209: Ningún hombre como este hombre.
—Pero no les di regalos a tus amigos cuando los conocí —dijo ella.
Para ella, la lógica dictaba que si él le daba regalos a sus amigos al conocerlos, ella debería hacer lo mismo con los de él —¿Deberíamos invitarlos a todos a casa uno de estos días?
Tus amigos y los míos.
Sé que Mumu está muriendo por conocer a Xiaobo en persona.
Él sonrió de repente, como si algo bueno le hubiera cruzado la mente.
Seguro que no eran sus palabras porque no había nada gracioso en lo que acababa de decir.
—No necesitas darles regalos a mis amigos.
Por otro lado, yo tengo que hacer que a tus amigos les caiga bien para que me cuenten todos los secretos que me estás ocultando.
Si en el futuro me evades porque estás enfadada, ellos también pueden delatarte y decirme dónde te estás escondiendo.
—Debí saber que un hombre astuto como tú trama algo malo —respondió ella.
Él se encogió de hombros y ella puso los ojos en blanco.
Lo que ella sabía con certeza era que si él iba a Jin Kang en busca de chismes, su amiga la traicionaría en un abrir y cerrar de ojos.
Probablemente, Holea simplemente miraría a Caishen hasta que se retractara.
—No hay secretos oscuros que desenterrar sobre mí.
Tú, en cambio, tienes tus cosas, como la hermana de Du Fuzi…
—ella dio vueltas a su boca y sofocó una risita.
Sospechoso, él preguntó —¿Dónde escuchaste eso?

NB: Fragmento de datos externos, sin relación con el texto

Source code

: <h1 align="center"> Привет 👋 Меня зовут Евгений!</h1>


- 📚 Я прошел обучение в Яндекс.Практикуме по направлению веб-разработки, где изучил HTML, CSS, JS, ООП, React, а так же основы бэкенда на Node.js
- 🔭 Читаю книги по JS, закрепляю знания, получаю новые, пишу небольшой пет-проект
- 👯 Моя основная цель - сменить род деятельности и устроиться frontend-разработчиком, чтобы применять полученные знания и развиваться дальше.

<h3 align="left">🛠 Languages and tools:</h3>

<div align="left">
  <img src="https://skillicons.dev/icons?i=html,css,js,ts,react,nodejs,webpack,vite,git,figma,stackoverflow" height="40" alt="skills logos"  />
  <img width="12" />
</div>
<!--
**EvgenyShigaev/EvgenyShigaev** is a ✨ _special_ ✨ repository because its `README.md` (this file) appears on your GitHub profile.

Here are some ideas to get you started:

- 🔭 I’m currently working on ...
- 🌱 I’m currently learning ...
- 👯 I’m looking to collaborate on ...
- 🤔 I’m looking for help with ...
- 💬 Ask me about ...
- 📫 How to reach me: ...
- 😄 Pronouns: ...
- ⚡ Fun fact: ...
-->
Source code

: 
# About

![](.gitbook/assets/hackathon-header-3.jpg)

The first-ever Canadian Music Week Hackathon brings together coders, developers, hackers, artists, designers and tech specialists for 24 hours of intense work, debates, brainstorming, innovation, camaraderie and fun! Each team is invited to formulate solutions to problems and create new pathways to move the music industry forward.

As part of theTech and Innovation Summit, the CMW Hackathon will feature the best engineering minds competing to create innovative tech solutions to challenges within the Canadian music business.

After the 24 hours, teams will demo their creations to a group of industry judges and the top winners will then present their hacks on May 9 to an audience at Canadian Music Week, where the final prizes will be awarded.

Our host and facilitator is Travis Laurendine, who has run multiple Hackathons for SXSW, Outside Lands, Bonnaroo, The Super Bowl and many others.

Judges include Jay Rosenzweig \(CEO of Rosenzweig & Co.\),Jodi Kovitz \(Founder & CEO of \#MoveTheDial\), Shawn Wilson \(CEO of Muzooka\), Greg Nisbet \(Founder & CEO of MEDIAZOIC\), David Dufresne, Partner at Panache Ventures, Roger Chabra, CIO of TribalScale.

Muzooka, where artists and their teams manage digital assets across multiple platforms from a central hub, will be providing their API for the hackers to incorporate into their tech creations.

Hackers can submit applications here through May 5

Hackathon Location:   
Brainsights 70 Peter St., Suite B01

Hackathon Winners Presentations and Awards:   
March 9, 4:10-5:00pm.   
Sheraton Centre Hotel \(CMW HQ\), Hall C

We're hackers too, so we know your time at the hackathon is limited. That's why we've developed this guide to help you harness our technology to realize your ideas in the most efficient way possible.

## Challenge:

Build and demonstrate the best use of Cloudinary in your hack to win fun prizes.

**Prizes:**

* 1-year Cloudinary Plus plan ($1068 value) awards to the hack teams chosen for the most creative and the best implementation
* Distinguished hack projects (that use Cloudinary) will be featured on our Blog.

No creas lo que hayas oído.
Ella dejó de contener la risita y la soltó libremente.
A Caishen le complacía profundamente cuando ella reía así de alegremente.
Se sentía correcto.
Era mejor que cuando ella reía con otros hombres.
Una sensación de orgullo se apoderaba de su cuerpo y sus labios se curvaron hacia arriba.
—Tu hermana es muy habladora cuando no está siendo una mimada —él le dijo.
—Debí haberlo sabido —dijo él en voz baja.
Ahora que Zhang An necesitaba el apoyo de Alix, se mostraba muy pegajosa y amistosa con ella.
¡Pensar que la aparición de Na Na fue todo lo que se necesitó para unirlas!
Alix le había dicho que recibía un mínimo de veinte textos de Zhang An todos los días.
—¿Ella tiene a Majesty otra vez esta noche?
—le preguntó él.
Ella asintió.
—No puedo creer que estoy compartiendo la custodia de mi gato con tu hermana.
Ella creó un perfil entero en redes sociales para él.
¿Lo viste?
—Majesty, su majestad.
Ya tiene cien mil seguidores o más.
Ella lo ha convertido en su nuevo proyecto y eso me hace sentir lástima por tu gato.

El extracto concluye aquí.